The university will bring together innovators, investors and regional economic development partners to celebrate and promote entrepreneurial opportunities.

Texas Tech University's Office of Research Commercialization will host the West Texas Innovation Showcase to honor local innovators while connecting them with people who can help take their innovations to market.
“We're inviting investors, companies and economic development partners who are critical to moving university and regional inventions to the marketplace. They've been key to supporting the university's growth in the area of innovation,” said Russell Thomasson, associate vice president for research commercialization. “All these groups are critical to the innovation ecosystem we are building in West Texas. We hope the showcase will foster further collaboration among all groups represented.”
During the event, which starts at 11:30 a.m. Wednesday (May 13) at the Louise Hopkins Underwood Center for the Arts, Thomasson will give an overview of the innovation successes already achieved at Texas Tech and throughout West Texas.
Robert V. Duncan, senior vice president for research at Texas Tech University, and Michael Conn, senior vice president for research and associate provost for the Texas Tech University Health Sciences Center, will recognize innovators from their respective universities.
Five Texas Tech faculty members have received U.S. patents since 2010:
- Waylon House, director of MRI-PAC, petroleum engineering
- Donald Lie, Keh-Shew Lu Regents Chair in electrical & computer engineering
- Uzi Mann, professor, chemical engineering
- J. Nelson Rushton, associate professor, computer science
- Robert Shaw, associate professor, chemistry & biochemistry
At least 11 inventors have licensed technologies to for-profit companies since Sept. 1, 2013:
- Karen Fritz – Occupational Health & Safety Solutions LLC
- Mohamed Soliman – Haliburton Energy Services
- Michelle Pantoya – AVF Nano Alloys LLC
- Seshadri Ramkumar – General Service and Supply
- John Schroeder, Jerry Guynes, Brian Hirth – SmartWind Technologies LLC
- Zhixin Xie – Bayer CropScience
- John Schroeder – WeatherFlow Inc.
- Siva Vanapalli – NeoFluidics LLC
- Ming-Hai Wang – Becton Dickinson & Company
- Maurizio Chiriva-Internati – Kiromic LLC
More than 100 university faculty members disclosed inventions during that same time period, 65 from Texas Tech and 36 from the Health Sciences Center.

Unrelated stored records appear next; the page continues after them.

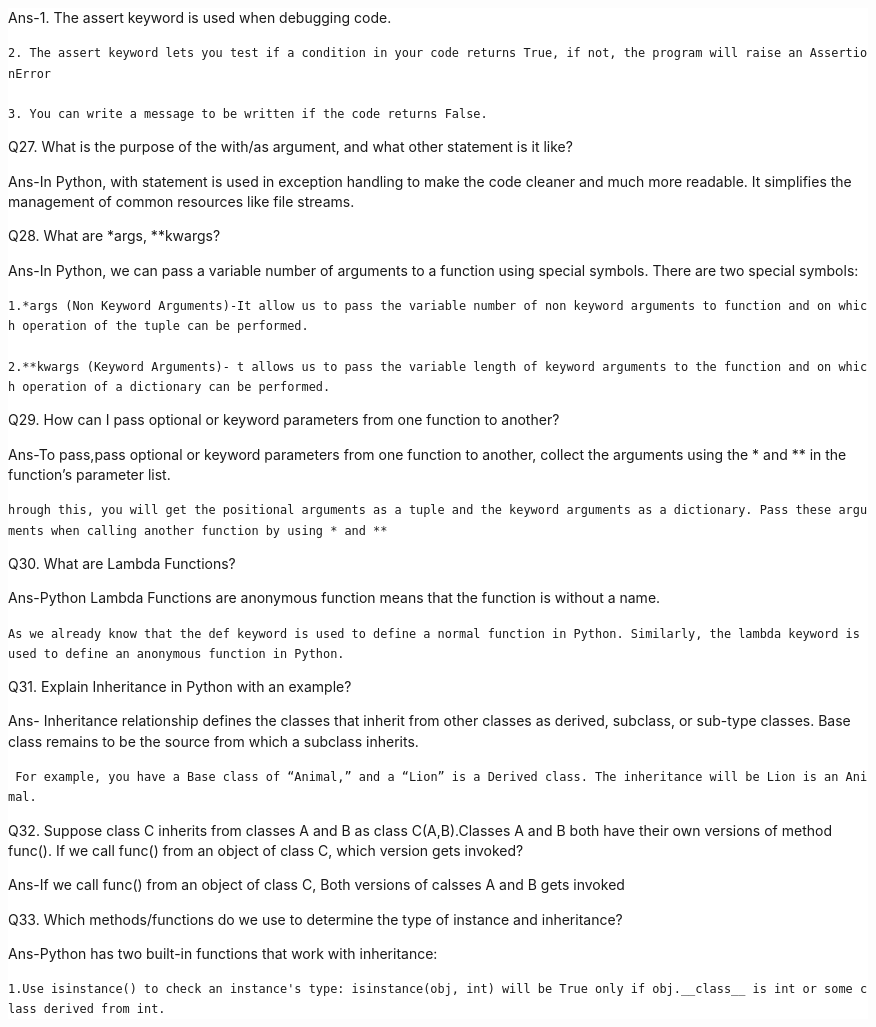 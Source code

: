 Ans-1. The assert keyword is used when debugging code.

    2. The assert keyword lets you test if a condition in your code returns True, if not, the program will raise an AssertionError

    3. You can write a message to be written if the code returns False.

Q27. What is the purpose of the with/as argument, and what other statement is it like?

Ans-In Python, with statement is used in exception handling to make the code cleaner and much more readable. It simplifies the management of common resources like file streams.

Q28. What are *args, **kwargs?

Ans-In Python, we can pass a variable number of arguments to a function using special symbols. There are two special symbols:

    1.*args (Non Keyword Arguments)-It allow us to pass the variable number of non keyword arguments to function and on which operation of the tuple can be performed.

    2.**kwargs (Keyword Arguments)- t allows us to pass the variable length of keyword arguments to the function and on which operation of a dictionary can be performed.


Q29. How can I pass optional or keyword parameters from one function to another?

Ans-To pass,pass optional or keyword parameters from one function to another, collect the arguments using the * and ** in the function’s parameter list. 
    
    hrough this, you will get the positional arguments as a tuple and the keyword arguments as a dictionary. Pass these arguments when calling another function by using * and **


Q30. What are Lambda Functions?

Ans-Python Lambda Functions are anonymous function means that the function is without a name. 

    As we already know that the def keyword is used to define a normal function in Python. Similarly, the lambda keyword is used to define an anonymous function in Python.


Q31. Explain Inheritance in Python with an example?

Ans- Inheritance relationship defines the classes that inherit from other classes as derived, subclass, or sub-type classes. Base class remains to be the source from which a subclass inherits. 

     For example, you have a Base class of “Animal,” and a “Lion” is a Derived class. The inheritance will be Lion is an Animal.
   
Q32. Suppose class C inherits from classes A and B as class C(A,B).Classes A and B both have their own versions of method func(). If we call func() from an object of class C, which version gets invoked?

Ans-If we call func() from an object of class C, Both versions of calsses A and B gets invoked


Q33. Which methods/functions do we use to determine the type of instance and inheritance?

Ans-Python has two built-in functions that work with inheritance:

    1.Use isinstance() to check an instance's type: isinstance(obj, int) will be True only if obj.__class__ is int or some class derived from int.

The keynote address will be given by Rathindra “Babu” DasGupta, lead program director for the National Science Foundation's Innovation Corps (I-Corps) program.
“Dr. DasGupta is going to talk primarily about the NSF I-Corps program, which is a commercialization program that helps inventors move their inventions from the lab to the market,” said William Lowry, associate director of the Texas Tech Accelerator, which launches startups based on technologies discovered and developed in Texas Tech research labs. “I-Corps is mainly about engaging with industry and talking to potential customers, competitors, partners, etc. His advice would benefit any innovator in the room who may be interested in applying to the program, which is rapidly growing across the country.”
“Federal agencies like the NSF are seeking to leverage university funded research into commercial applications and products,” Thomasson added.
Accelerator Demo Day
From 2-5 p.m. Wednesday (May 13) at LHUCA's Firehouse Theatre, Accelerator venture
teams will pitch their ideas for new products to an audience that includes venture
capitalists, angel investors and regional economic development representatives from
the Lubbock Economic Development Alliance, the Lubbock Chamber of Commerce, the city
of Lubbock, Reese Technology Center and other start-up companies.
Keynote speakers will be Ben and Eric Kusin, who made a deal for their Reviver Clothing Swipes on the reality TV show “Shark Tank.”
“They're going to talk about their experiences as entrepreneurs, their work with the company they run and tell some stories from their time on ‘Shark Tank,'” Lowry said.